_DESCRIPTION OF THE TASK_: In your answer, print every record exactly as it is written.

*** Begin section ***

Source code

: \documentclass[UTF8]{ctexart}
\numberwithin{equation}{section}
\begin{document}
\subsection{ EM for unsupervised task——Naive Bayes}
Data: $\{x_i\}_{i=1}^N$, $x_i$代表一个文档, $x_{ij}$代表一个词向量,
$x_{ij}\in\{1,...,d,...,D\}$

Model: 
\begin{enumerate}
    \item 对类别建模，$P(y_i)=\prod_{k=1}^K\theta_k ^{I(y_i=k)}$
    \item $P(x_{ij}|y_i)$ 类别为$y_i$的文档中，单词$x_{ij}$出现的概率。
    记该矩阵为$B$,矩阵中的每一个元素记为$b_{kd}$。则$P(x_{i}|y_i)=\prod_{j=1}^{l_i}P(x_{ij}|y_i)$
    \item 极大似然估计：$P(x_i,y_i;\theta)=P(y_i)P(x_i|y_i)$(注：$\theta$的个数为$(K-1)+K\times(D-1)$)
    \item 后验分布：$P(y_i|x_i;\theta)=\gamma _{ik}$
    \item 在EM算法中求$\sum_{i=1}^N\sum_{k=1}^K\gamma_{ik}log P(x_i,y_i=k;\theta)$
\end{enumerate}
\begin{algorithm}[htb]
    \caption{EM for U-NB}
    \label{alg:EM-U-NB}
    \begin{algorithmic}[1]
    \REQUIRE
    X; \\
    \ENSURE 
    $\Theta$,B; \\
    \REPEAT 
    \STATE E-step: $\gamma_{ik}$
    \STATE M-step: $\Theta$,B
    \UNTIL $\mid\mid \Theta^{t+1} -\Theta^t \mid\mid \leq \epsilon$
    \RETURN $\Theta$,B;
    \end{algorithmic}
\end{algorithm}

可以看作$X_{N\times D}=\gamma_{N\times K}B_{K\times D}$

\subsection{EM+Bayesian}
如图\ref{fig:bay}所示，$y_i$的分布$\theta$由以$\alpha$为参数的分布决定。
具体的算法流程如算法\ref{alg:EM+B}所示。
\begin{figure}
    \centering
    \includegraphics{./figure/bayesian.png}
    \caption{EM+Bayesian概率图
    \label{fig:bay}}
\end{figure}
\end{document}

*** End section ***

_RESPONSE TO THIS EXERCISE_:
Source code

: \documentclass[UTF8]{ctexart}
\numberwithin{equation}{section}
\begin{document}
\subsection{ EM for unsupervised task——Naive Bayes}
Data: $\{x_i\}_{i=1}^N$, $x_i$代表一个文档, $x_{ij}$代表一个词向量,
$x_{ij}\in\{1,...,d,...,D\}$

Model: 
\begin{enumerate}
    \item 对类别建模，$P(y_i)=\prod_{k=1}^K\theta_k ^{I(y_i=k)}$
    \item $P(x_{ij}|y_i)$ 类别为$y_i$的文档中，单词$x_{ij}$出现的概率。
    记该矩阵为$B$,矩阵中的每一个元素记为$b_{kd}$。则$P(x_{i}|y_i)=\prod_{j=1}^{l_i}P(x_{ij}|y_i)$
    \item 极大似然估计：$P(x_i,y_i;\theta)=P(y_i)P(x_i|y_i)$(注：$\theta$的个数为$(K-1)+K\times(D-1)$)
    \item 后验分布：$P(y_i|x_i;\theta)=\gamma _{ik}$
    \item 在EM算法中求$\sum_{i=1}^N\sum_{k=1}^K\gamma_{ik}log P(x_i,y_i=k;\theta)$
\end{enumerate}
\begin{algorithm}[htb]
    \caption{EM for U-NB}
    \label{alg:EM-U-NB}
    \begin{algorithmic}[1]
    \REQUIRE
    X; \\
    \ENSURE 
    $\Theta$,B; \\
    \REPEAT 
    \STATE E-step: $\gamma_{ik}$
    \STATE M-step: $\Theta$,B
    \UNTIL $\mid\mid \Theta^{t+1} -\Theta^t \mid\mid \leq \epsilon$
    \RETURN $\Theta$,B;
    \end{algorithmic}
\end{algorithm}

可以看作$X_{N\times D}=\gamma_{N\times K}B_{K\times D}$

\subsection{EM+Bayesian}
如图\ref{fig:bay}所示，$y_i$的分布$\theta$由以$\alpha$为参数的分布决定。
具体的算法流程如算法\ref{alg:EM+B}所示。
\begin{figure}
    \centering
    \includegraphics{./figure/bayesian.png}
    \caption{EM+Bayesian概率图
    \label{fig:bay}}
\end{figure}
\end{document}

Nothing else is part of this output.